FBIS Product: Trends in Communist Media

In 1941, United States founded Foreign Broadcast Monitoring Service (FBMS) under Federal Communications Commission, with the mandate of monitoring, translating and reporting on Axis propaganda radio broadcasts. An open source collection effort, the FBMS went into high gear following the attack on Pearl Harbor, supplying reports on a round-a-clock basis as the US was pulled into the war. By March 1942, it was said that the Office of Strategic Service (OSS) was depending on FBMS for most of its current intelligence. (Source)

In 1946, when the FBMS was briefly moved under the War Department, it was renamed Foreign Broadcast Intelligence Service. Later that year, though, it assumed the name Foreign Broadcast Information Service. (Source) In 1947 with the founding of the CIA, FBIS was transferred under the newly formed agency, where it resided under the same name until 2005, when what was left of it formed the basis of a new Open Source Center.

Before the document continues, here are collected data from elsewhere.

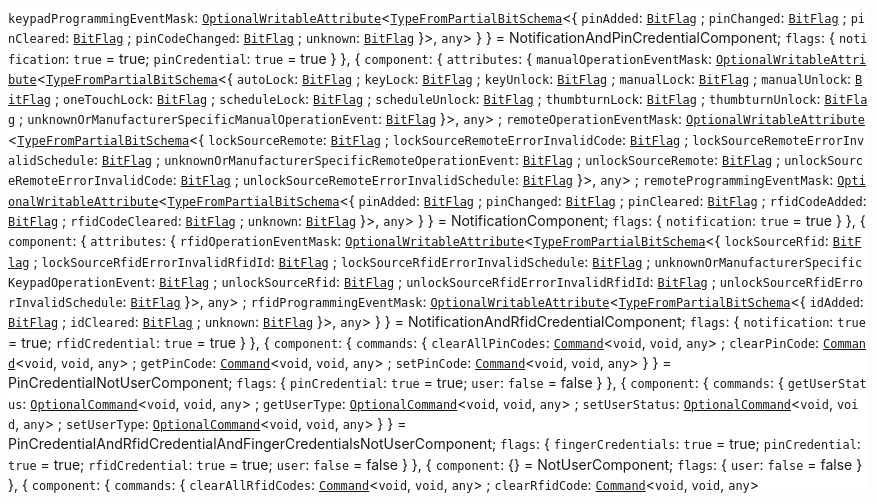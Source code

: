 `keypadProgrammingEventMask`: [`OptionalWritableAttribute`](cluster_export.OptionalWritableAttribute.md)\<[`TypeFromPartialBitSchema`](../modules/schema_export.md#typefrompartialbitschema)\<\{ `pinAdded`: [`BitFlag`](../modules/schema_export.md#bitflag) ; `pinChanged`: [`BitFlag`](../modules/schema_export.md#bitflag) ; `pinCleared`: [`BitFlag`](../modules/schema_export.md#bitflag) ; `pinCodeChanged`: [`BitFlag`](../modules/schema_export.md#bitflag) ; `unknown`: [`BitFlag`](../modules/schema_export.md#bitflag)  }\>, `any`\>  }  } = NotificationAndPinCredentialComponent; `flags`: \{ `notification`: ``true`` = true; `pinCredential`: ``true`` = true }  }, \{ `component`: \{ `attributes`: \{ `manualOperationEventMask`: [`OptionalWritableAttribute`](cluster_export.OptionalWritableAttribute.md)\<[`TypeFromPartialBitSchema`](../modules/schema_export.md#typefrompartialbitschema)\<\{ `autoLock`: [`BitFlag`](../modules/schema_export.md#bitflag) ; `keyLock`: [`BitFlag`](../modules/schema_export.md#bitflag) ; `keyUnlock`: [`BitFlag`](../modules/schema_export.md#bitflag) ; `manualLock`: [`BitFlag`](../modules/schema_export.md#bitflag) ; `manualUnlock`: [`BitFlag`](../modules/schema_export.md#bitflag) ; `oneTouchLock`: [`BitFlag`](../modules/schema_export.md#bitflag) ; `scheduleLock`: [`BitFlag`](../modules/schema_export.md#bitflag) ; `scheduleUnlock`: [`BitFlag`](../modules/schema_export.md#bitflag) ; `thumbturnLock`: [`BitFlag`](../modules/schema_export.md#bitflag) ; `thumbturnUnlock`: [`BitFlag`](../modules/schema_export.md#bitflag) ; `unknownOrManufacturerSpecificManualOperationEvent`: [`BitFlag`](../modules/schema_export.md#bitflag)  }\>, `any`\> ; `remoteOperationEventMask`: [`OptionalWritableAttribute`](cluster_export.OptionalWritableAttribute.md)\<[`TypeFromPartialBitSchema`](../modules/schema_export.md#typefrompartialbitschema)\<\{ `lockSourceRemote`: [`BitFlag`](../modules/schema_export.md#bitflag) ; `lockSourceRemoteErrorInvalidCode`: [`BitFlag`](../modules/schema_export.md#bitflag) ; `lockSourceRemoteErrorInvalidSchedule`: [`BitFlag`](../modules/schema_export.md#bitflag) ; `unknownOrManufacturerSpecificRemoteOperationEvent`: [`BitFlag`](../modules/schema_export.md#bitflag) ; `unlockSourceRemote`: [`BitFlag`](../modules/schema_export.md#bitflag) ; `unlockSourceRemoteErrorInvalidCode`: [`BitFlag`](../modules/schema_export.md#bitflag) ; `unlockSourceRemoteErrorInvalidSchedule`: [`BitFlag`](../modules/schema_export.md#bitflag)  }\>, `any`\> ; `remoteProgrammingEventMask`: [`OptionalWritableAttribute`](cluster_export.OptionalWritableAttribute.md)\<[`TypeFromPartialBitSchema`](../modules/schema_export.md#typefrompartialbitschema)\<\{ `pinAdded`: [`BitFlag`](../modules/schema_export.md#bitflag) ; `pinChanged`: [`BitFlag`](../modules/schema_export.md#bitflag) ; `pinCleared`: [`BitFlag`](../modules/schema_export.md#bitflag) ; `rfidCodeAdded`: [`BitFlag`](../modules/schema_export.md#bitflag) ; `rfidCodeCleared`: [`BitFlag`](../modules/schema_export.md#bitflag) ; `unknown`: [`BitFlag`](../modules/schema_export.md#bitflag)  }\>, `any`\>  }  } = NotificationComponent; `flags`: \{ `notification`: ``true`` = true }  }, \{ `component`: \{ `attributes`: \{ `rfidOperationEventMask`: [`OptionalWritableAttribute`](cluster_export.OptionalWritableAttribute.md)\<[`TypeFromPartialBitSchema`](../modules/schema_export.md#typefrompartialbitschema)\<\{ `lockSourceRfid`: [`BitFlag`](../modules/schema_export.md#bitflag) ; `lockSourceRfidErrorInvalidRfidId`: [`BitFlag`](../modules/schema_export.md#bitflag) ; `lockSourceRfidErrorInvalidSchedule`: [`BitFlag`](../modules/schema_export.md#bitflag) ; `unknownOrManufacturerSpecificKeypadOperationEvent`: [`BitFlag`](../modules/schema_export.md#bitflag) ; `unlockSourceRfid`: [`BitFlag`](../modules/schema_export.md#bitflag) ; `unlockSourceRfidErrorInvalidRfidId`: [`BitFlag`](../modules/schema_export.md#bitflag) ; `unlockSourceRfidErrorInvalidSchedule`: [`BitFlag`](../modules/schema_export.md#bitflag)  }\>, `any`\> ; `rfidProgrammingEventMask`: [`OptionalWritableAttribute`](cluster_export.OptionalWritableAttribute.md)\<[`TypeFromPartialBitSchema`](../modules/schema_export.md#typefrompartialbitschema)\<\{ `idAdded`: [`BitFlag`](../modules/schema_export.md#bitflag) ; `idCleared`: [`BitFlag`](../modules/schema_export.md#bitflag) ; `unknown`: [`BitFlag`](../modules/schema_export.md#bitflag)  }\>, `any`\>  }  } = NotificationAndRfidCredentialComponent; `flags`: \{ `notification`: ``true`` = true; `rfidCredential`: ``true`` = true }  }, \{ `component`: \{ `commands`: \{ `clearAllPinCodes`: [`Command`](cluster_export.Command.md)\<`void`, `void`, `any`\> ; `clearPinCode`: [`Command`](cluster_export.Command.md)\<`void`, `void`, `any`\> ; `getPinCode`: [`Command`](cluster_export.Command.md)\<`void`, `void`, `any`\> ; `setPinCode`: [`Command`](cluster_export.Command.md)\<`void`, `void`, `any`\>  }  } = PinCredentialNotUserComponent; `flags`: \{ `pinCredential`: ``true`` = true; `user`: ``false`` = false }  }, \{ `component`: \{ `commands`: \{ `getUserStatus`: [`OptionalCommand`](cluster_export.OptionalCommand.md)\<`void`, `void`, `any`\> ; `getUserType`: [`OptionalCommand`](cluster_export.OptionalCommand.md)\<`void`, `void`, `any`\> ; `setUserStatus`: [`OptionalCommand`](cluster_export.OptionalCommand.md)\<`void`, `void`, `any`\> ; `setUserType`: [`OptionalCommand`](cluster_export.OptionalCommand.md)\<`void`, `void`, `any`\>  }  } = PinCredentialAndRfidCredentialAndFingerCredentialsNotUserComponent; `flags`: \{ `fingerCredentials`: ``true`` = true; `pinCredential`: ``true`` = true; `rfidCredential`: ``true`` = true; `user`: ``false`` = false }  }, \{ `component`: {} = NotUserComponent; `flags`: \{ `user`: ``false`` = false }  }, \{ `component`: \{ `commands`: \{ `clearAllRfidCodes`: [`Command`](cluster_export.Command.md)\<`void`, `void`, `any`\> ; `clearRfidCode`: [`Command`](cluster_export.Command.md)\<`void`, `void`, `any`\>
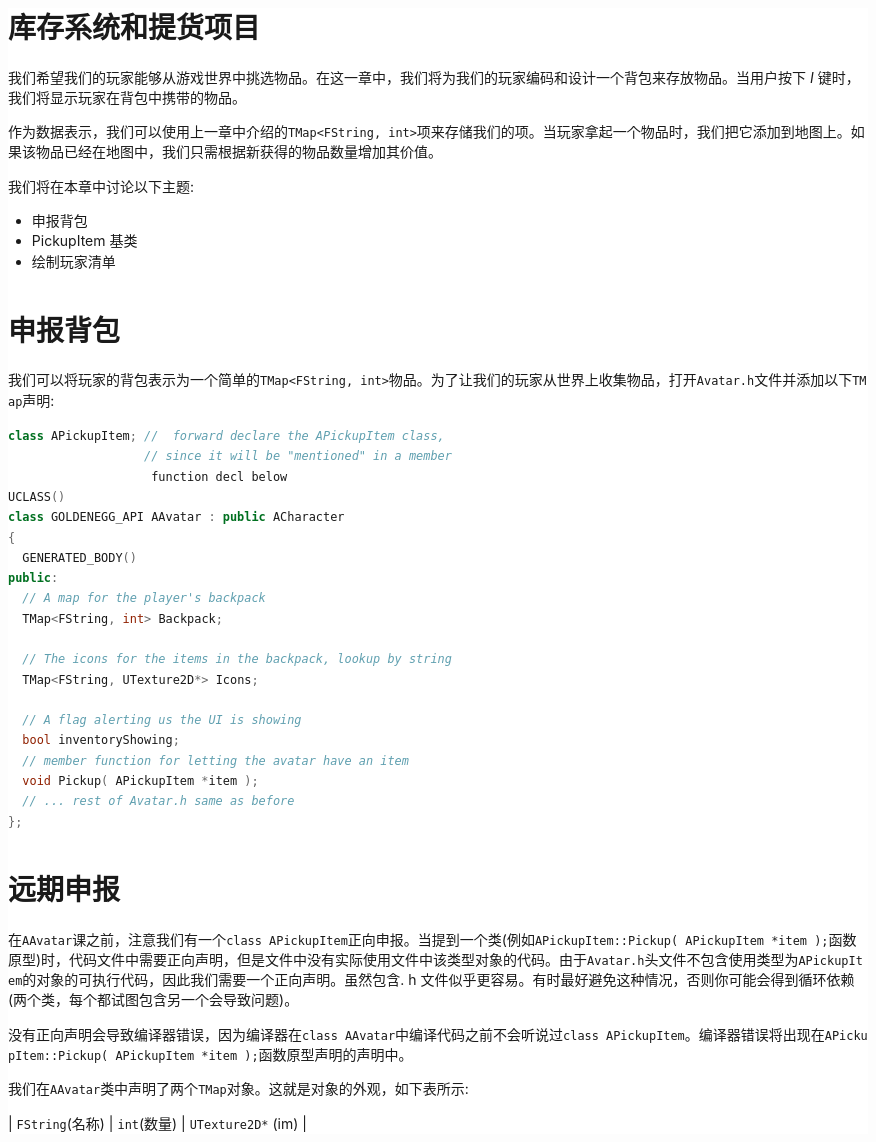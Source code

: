 # 库存系统和提货项目

我们希望我们的玩家能够从游戏世界中挑选物品。在这一章中，我们将为我们的玩家编码和设计一个背包来存放物品。当用户按下 *I* 键时，我们将显示玩家在背包中携带的物品。

作为数据表示，我们可以使用上一章中介绍的`TMap<FString, int>`项来存储我们的项。当玩家拿起一个物品时，我们把它添加到地图上。如果该物品已经在地图中，我们只需根据新获得的物品数量增加其价值。

我们将在本章中讨论以下主题:

*   申报背包
*   PickupItem 基类
*   绘制玩家清单

# 申报背包

我们可以将玩家的背包表示为一个简单的`TMap<FString, int>`物品。为了让我们的玩家从世界上收集物品，打开`Avatar.h`文件并添加以下`TMap`声明:

```cpp
class APickupItem; //  forward declare the APickupItem class, 
                   // since it will be "mentioned" in a member  
                    function decl below 
UCLASS() 
class GOLDENEGG_API AAvatar : public ACharacter 
{ 
  GENERATED_BODY() 
public: 
  // A map for the player's backpack 
  TMap<FString, int> Backpack; 

  // The icons for the items in the backpack, lookup by string 
  TMap<FString, UTexture2D*> Icons; 

  // A flag alerting us the UI is showing 
  bool inventoryShowing; 
  // member function for letting the avatar have an item 
  void Pickup( APickupItem *item ); 
  // ... rest of Avatar.h same as before 
}; 
```

# 远期申报

在`AAvatar`课之前，注意我们有一个`class APickupItem`正向申报。当提到一个类(例如`APickupItem::Pickup( APickupItem *item );`函数原型)时，代码文件中需要正向声明，但是文件中没有实际使用文件中该类型对象的代码。由于`Avatar.h`头文件不包含使用类型为`APickupItem`的对象的可执行代码，因此我们需要一个正向声明。虽然包含. h 文件似乎更容易。有时最好避免这种情况，否则你可能会得到循环依赖(两个类，每个都试图包含另一个会导致问题)。

没有正向声明会导致编译器错误，因为编译器在`class AAvatar`中编译代码之前不会听说过`class APickupItem`。编译器错误将出现在`APickupItem::Pickup( APickupItem *item );`函数原型声明的声明中。

我们在`AAvatar`类中声明了两个`TMap`对象。这就是对象的外观，如下表所示:

| `FString`(名称) | `int`(数量) | `UTexture2D*` (im) |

One of the open source analysis products FBIS published from 1950 to 1975 was called “Trends in Communist Propaganda”, and the essentially the same product continued with the name “Trends in Communist Media” continued from 1975 until at least 1984. And since I’m writing about them, yes, some of them are available in the CIA archive. Over 300, in fact – from 1970 through 1975, and a few later issues. A note about the purpose on the cover says:

This propaganda analysis report is based exclusively on material carried in communist broadcast and press media. It is published by FBIS without coordination with other U.S. Government components.

The ‘Trends’ reports were classified Confidential, but why would an open source product be classified at that level? It’s about the analysis. The information itself may come from open sources, but how that information is selected and processes and what inferences are made from it is the component that is being guarded. An internal memo about ‘Trends’ declassification from 1974 spells it out:

FBIS publications involving analysis of communist propaganda have normally been classified Confidential for many years in keeping with the tradition that intelligence analysis by definition was classified at least Confidential in order to protect Agency information and its substantive positions from foreign view.

As the name implies, the reports did actually contain trend analysis of issues getting coverage during the week in question.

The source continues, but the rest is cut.